Collected data
************
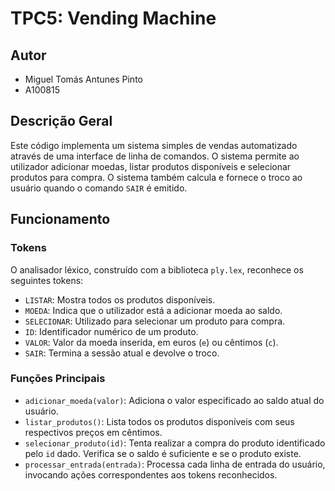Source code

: # TPC5: Vending Machine


## Autor

- Miguel Tomás Antunes Pinto
- A100815


## Descrição Geral

Este código implementa um sistema simples de vendas automatizado através de uma interface de linha de comandos. O sistema permite ao utilizador adicionar moedas, listar produtos disponíveis e selecionar produtos para compra. O sistema também calcula e fornece o troco ao usuário quando o comando `SAIR` é emitido.

## Funcionamento

### Tokens

O analisador léxico, construído com a biblioteca `ply.lex`, reconhece os seguintes tokens:

- `LISTAR`: Mostra todos os produtos disponíveis.
- `MOEDA`: Indica que o utilizador está a adicionar moeda ao saldo.
- `SELECIONAR`: Utilizado para selecionar um produto para compra.
- `ID`: Identificador numérico de um produto.
- `VALOR`: Valor da moeda inserida, em euros (`e`) ou cêntimos (`c`).
- `SAIR`: Termina a sessão atual e devolve o troco.

### Funções Principais

- `adicionar_moeda(valor)`: Adiciona o valor especificado ao saldo atual do usuário.
- `listar_produtos()`: Lista todos os produtos disponíveis com seus respectivos preços em cêntimos.
- `selecionar_produto(id)`: Tenta realizar a compra do produto identificado pelo `id` dado. Verifica se o saldo é suficiente e se o produto existe.
- `processar_entrada(entrada)`: Processa cada linha de entrada do usuário, invocando ações correspondentes aos tokens reconhecidos.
************
**What the exercise asks:**
Report how many lines in the data include the word "para". Nothing else is needed.

**The answer:**
2